Surface lattice resonances (SLRs) in metasurfaces are promising in applications of sub-wavelength devices.Tunable and multimodal SLRs further enhance their appeal for flexible and multi-wavelength light-matter interactions. While multimodal SLRs offer promising properties, their realization often requires sophisticated designs, leading to limited tunability. Furthermore, current high-Q SLR implementations necessitate a homogeneous index in the operational environment, restricting potential applications such as biosensors that are typically operated in an aqueous or air cladding on a substrate. Here we present guided-SLRs (gSLRs) that are easily accessible in index-discontinuous environments, offering multimodal properties and straightforward tunability of resonances wavelengths, mode number, and mode coupling strengths. The gSLRs are achieved by coupling scattered light from metasurface units into a slab waveguide, creating a light ropagating channel in the lattice plane within an index-asymmetric environment. Tailoring the radiation pattern of individual units with guided transverse electric (TE) and transverse magnetic (TM) modes, multimodal resonances in both orthogonal and parallel coupling directions are accomplished.
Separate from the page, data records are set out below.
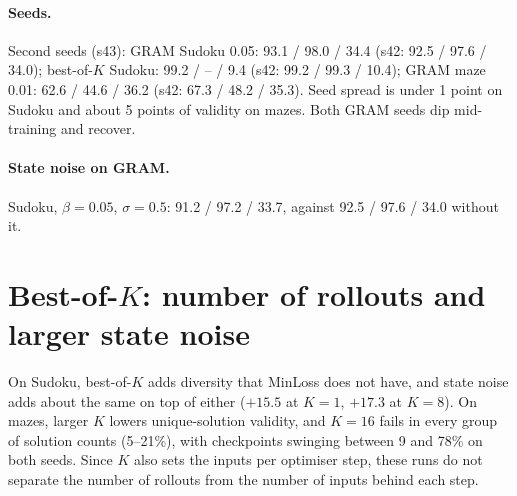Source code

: \documentclass[11pt]{article}
\newcommand{\bok}{best-of-$K$}
\newcommand{\Bok}{Best-of-$K$}
\begin{document}
\paragraph{Seeds.} Second seeds (s43): GRAM Sudoku 0.05: 93.1 / 98.0 / 34.4 (s42: 92.5 / 97.6 / 34.0); \bok{} Sudoku:
99.2 / -- / 9.4 (s42: 99.2 / 99.3 / 10.4); GRAM maze 0.01: 62.6 / 44.6 / 36.2 (s42: 67.3 / 48.2 / 35.3). Seed spread is
under 1 point on Sudoku and about 5 points of validity on mazes. Both GRAM seeds dip mid-training and recover.

\paragraph{State noise on GRAM.} Sudoku, $\beta=0.05$, $\sigma=0.5$: 91.2 / 97.2 / 33.7, against 92.5 / 97.6 / 34.0
without it.

\section{\Bok{}: number of rollouts and larger state noise}

\begin{table}[h]
\centering\small
{}
\caption{The baseline across $K$ at matched compute. Sudoku $K=16$ trained for 300k steps: 98.6 / -- / 12.9. Maze
$K=16$ second seed: 40.7 / 43.0 / 1.6.}
\end{table}

On Sudoku, \bok{} adds diversity that MinLoss does not have, and state noise adds about the same on top of either
($+15.5$ at $K=1$, $+17.3$ at $K=8$). On mazes, larger $K$ lowers unique-solution validity, and $K=16$ fails in every
group of solution counts (5--21\%), with checkpoints swinging between 9 and 78\% on both seeds. Since $K$ also sets the
inputs per optimiser step, these runs do not separate the number of rollouts from the number of inputs behind each step.
\end{document}
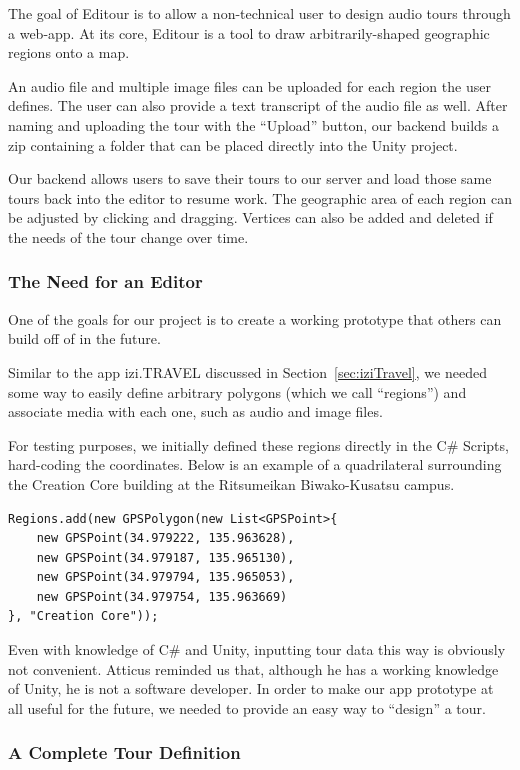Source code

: \documentclass[a4paper, 10pt, american, titlepage]{article}
\begin{document}
The goal of Editour is to allow a non-technical user to design audio tours
through a web-app. At its core, Editour is a tool to draw arbitrarily-shaped
geographic regions onto a map.

An audio file and multiple image files can be uploaded for each region the user
defines. The user can also provide a text transcript of the audio file as well.
After naming and uploading the tour with the ``Upload'' button, our backend
builds a zip containing a folder that can be placed directly into the Unity
project.

Our backend allows users to save their tours to our server and load those same
tours back into the editor to resume work.  The geographic area of each region
can be adjusted by clicking and dragging. Vertices can also be added and
deleted if the needs of the tour change over time.

\subsubsection{The Need for an Editor}

One of the goals for our project is to create a working prototype that others
can build off of in the future.

Similar to the app izi.TRAVEL discussed in Section~\ref{sec:iziTravel}, we
needed some way to easily define arbitrary polygons (which we call ``regions'')
and associate media with each one, such as audio and image files.

For testing purposes, we initially defined these regions directly in the C\#
Scripts, hard-coding the coordinates. Below is an example of a quadrilateral
surrounding the Creation Core building at the Ritsumeikan Biwako-Kusatsu campus.

\begin{verbatim}
Regions.add(new GPSPolygon(new List<GPSPoint>{
    new GPSPoint(34.979222, 135.963628),
    new GPSPoint(34.979187, 135.965130),
    new GPSPoint(34.979794, 135.965053),
    new GPSPoint(34.979754, 135.963669)
}, "Creation Core"));
\end{verbatim}

Even with knowledge of C\# and Unity, inputting tour data this way is obviously
not convenient. Atticus reminded us that, although he has a working knowledge of
Unity, he is not a software developer. In order to make our app prototype at all
useful for the future, we needed to provide an easy way to ``design'' a tour.

\subsubsection{A Complete Tour Definition}
\label{sec:tourDefinition}
\end{document}
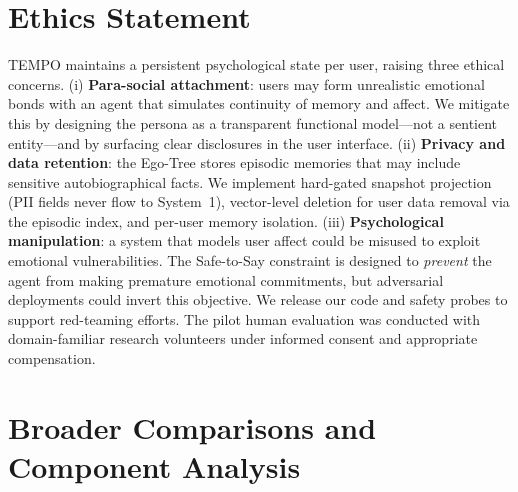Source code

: \documentclass[11pt]{article}
\begin{document}
\section*{Ethics Statement}

TEMPO maintains a persistent psychological state per user, raising three ethical concerns.
(i) \textbf{Para-social attachment}: users may form unrealistic emotional bonds with an agent that simulates continuity of memory and affect.
We mitigate this by designing the persona as a transparent functional model---not a sentient entity---and by surfacing clear disclosures in the user interface.
(ii) \textbf{Privacy and data retention}: the Ego-Tree stores episodic memories that may include sensitive autobiographical facts.
We implement hard-gated snapshot projection (PII fields never flow to System~1), vector-level deletion for user data removal via the episodic index, and per-user memory isolation.
(iii) \textbf{Psychological manipulation}: a system that models user affect could be misused to exploit emotional vulnerabilities.
The Safe-to-Say constraint is designed to \emph{prevent} the agent from making premature emotional commitments, but adversarial deployments could invert this objective.
We release our code and safety probes to support red-teaming efforts.
The pilot human evaluation was conducted with domain-familiar research volunteers under informed consent and appropriate compensation.



\newpage

\appendix

\setcounter{figure}{0}
\setcounter{table}{0}
\renewcommand{\thefigure}{\thesection.\arabic{figure}}
\renewcommand{\thetable}{\thesection.\arabic{table}}

\section{Broader Comparisons and Component Analysis}
\label{app:appendix-g}
\label{app:additional-results}
\end{document}
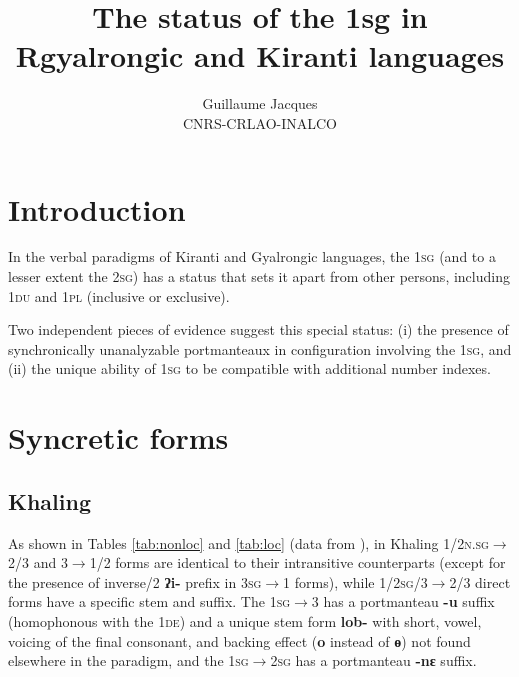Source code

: \documentclass{article}
\newcommand{\ipa}[1]{{\phon\textbf{#1}}}
\begin{document}
 
\title{The status of the 1sg in Rgyalrongic and Kiranti
languages}
\author{Guillaume Jacques\\ CNRS-CRLAO-INALCO}
\maketitle

\sloppy
\section*{Introduction}
In the verbal paradigms of Kiranti and Gyalrongic languages, the \textsc{1sg} (and to a lesser extent the \textsc{2sg}) has a status that sets it apart from other persons, including \textsc{1du} and \textsc{1pl} (inclusive or exclusive).

Two independent pieces of evidence suggest this special status: (i) the presence of synchronically unanalyzable portmanteaux in configuration involving the \textsc{1sg}, and (ii) the unique ability of \textsc{1sg} to be compatible with additional number indexes.

\section{Syncretic forms}

\subsection{Khaling}
 
As shown in Tables \ref{tab:nonloc} and \ref{tab:loc} (data from \citealt[1102]{jacques12khaling}), in Khaling \textsc{1/2n.sg}$\rightarrow$2/3 and 3$\rightarrow$1/2  forms are identical to their intransitive counterparts (except for the presence of inverse/2 \ipa{ʔi-} prefix in \textsc{3sg}$\rightarrow$1 forms), while \textsc{1/2sg/3}$\rightarrow$2/3 direct forms have a specific stem and suffix. The \textsc{1sg$\rightarrow$3} has a portmanteau \ipa{-u} suffix (homophonous with the \textsc{1de}) and a unique stem form \ipa{lob-} with short, vowel, voicing of the final consonant, and backing effect (\ipa{o} instead of \ipa{ɵ}) not found elsewhere in the paradigm, and the \textsc{1sg$\rightarrow$2sg} has a portmanteau \ipa{-nɛ} suffix.
\end{document}
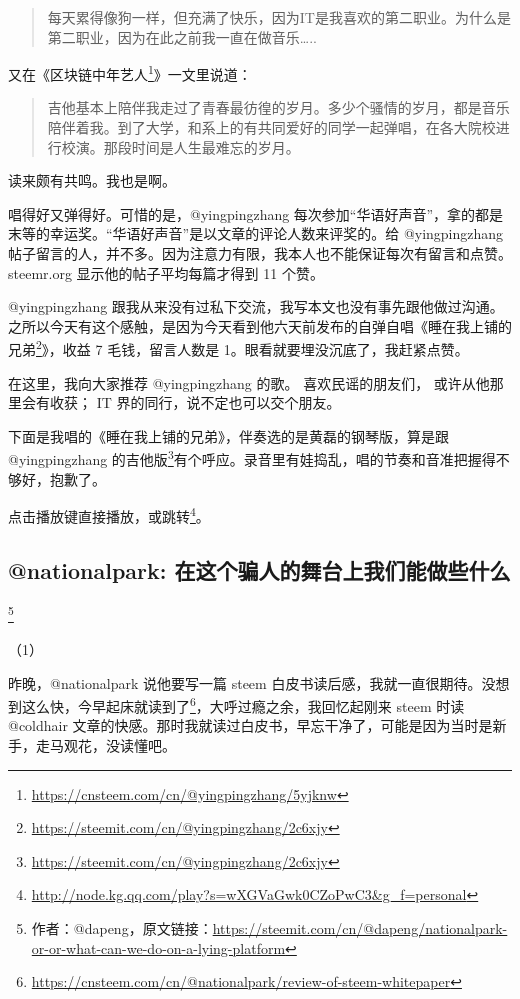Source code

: \documentclass[]{ctexbook}
\renewcommand{\href}[2]{#2\footnote{\url{#1}}}
\begin{document}
\begin{quote}
每天累得像狗一样，但充满了快乐，因为IT是我喜欢的第二职业。为什么是第二职业，因为在此之前我一直在做音乐\ldots{}..
\end{quote}

又在《\href{https://cnsteem.com/cn/@yingpingzhang/5yjknw}{区块链中年艺人}》一文里说道：

\begin{quote}
吉他基本上陪伴我走过了青春最彷徨的岁月。多少个骚情的岁月，都是音乐陪伴着我。到了大学，和系上的有共同爱好的同学一起弹唱，在各大院校进行校演。那段时间是人生最难忘的岁月。
\end{quote}

读来颇有共鸣。我也是啊。

唱得好又弹得好。可惜的是，@yingpingzhang 每次参加``华语好声音''，拿的都是末等的幸运奖。``华语好声音''是以文章的评论人数来评奖的。给 @yingpingzhang 帖子留言的人，并不多。因为注意力有限，我本人也不能保证每次有留言和点赞。steemr.org 显示他的帖子平均每篇才得到 11 个赞。

@yingpingzhang 跟我从来没有过私下交流，我写本文也没有事先跟他做过沟通。之所以今天有这个感触，是因为今天看到他六天前发布的自弹自唱《\href{https://steemit.com/cn/@yingpingzhang/2c6xjy}{睡在我上铺的兄弟}》，收益 7 毛钱，留言人数是 1。眼看就要埋没沉底了，我赶紧点赞。

在这里，我向大家推荐 @yingpingzhang 的歌。 喜欢民谣的朋友们， 或许从他那里会有收获； IT 界的同行，说不定也可以交个朋友。

下面是我唱的《睡在我上铺的兄弟》，伴奏选的是黄磊的钢琴版，算是跟 \href{https://steemit.com/cn/@yingpingzhang/2c6xjy}{@yingpingzhang 的吉他版}有个呼应。录音里有娃捣乱，唱的节奏和音准把握得不够好，抱歉了。

点击播放键直接播放，或\href{http://node.kg.qq.com/play?s=wXGVaGwk0CZoPwC3\&g_f=personal}{跳转}。

\hypertarget{nationalpark-}{%
\subsection{@nationalpark: 在这个骗人的舞台上我们能做些什么}\label{nationalpark-}}

\footnote{作者：@dapeng，原文链接：\url{https://steemit.com/cn/@dapeng/nationalpark-or-or-what-can-we-do-on-a-lying-platform}}

（1）

昨晚，@nationalpark 说他要写一篇 steem 白皮书读后感，我就一直很期待。没想到这么快，今早起床就\href{https://cnsteem.com/cn/@nationalpark/review-of-steem-whitepaper}{读到了}，大呼过瘾之余，我回忆起刚来 steem 时读 @coldhair 文章的快感。那时我就读过白皮书，早忘干净了，可能是因为当时是新手，走马观花，没读懂吧。
\end{document}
Mode number and mode frequency positions can be easily controlled by adjusting the waveguide configuration, while mode strength is tuned by vertical positions of lattices in the slab. Multimodal gSLRs with strong intensities and tunable ositions extending from visible to near-infrared range are achieved when compose metasurfaces with gold nanoparticle-on-mirror (NPoM) cavities. This easy-to-access, actively tunable and multimodal gSLR in inhomogeneous mediums will advance the realization of ultrathin and ultracompact nano-optical and optoelectronic devices.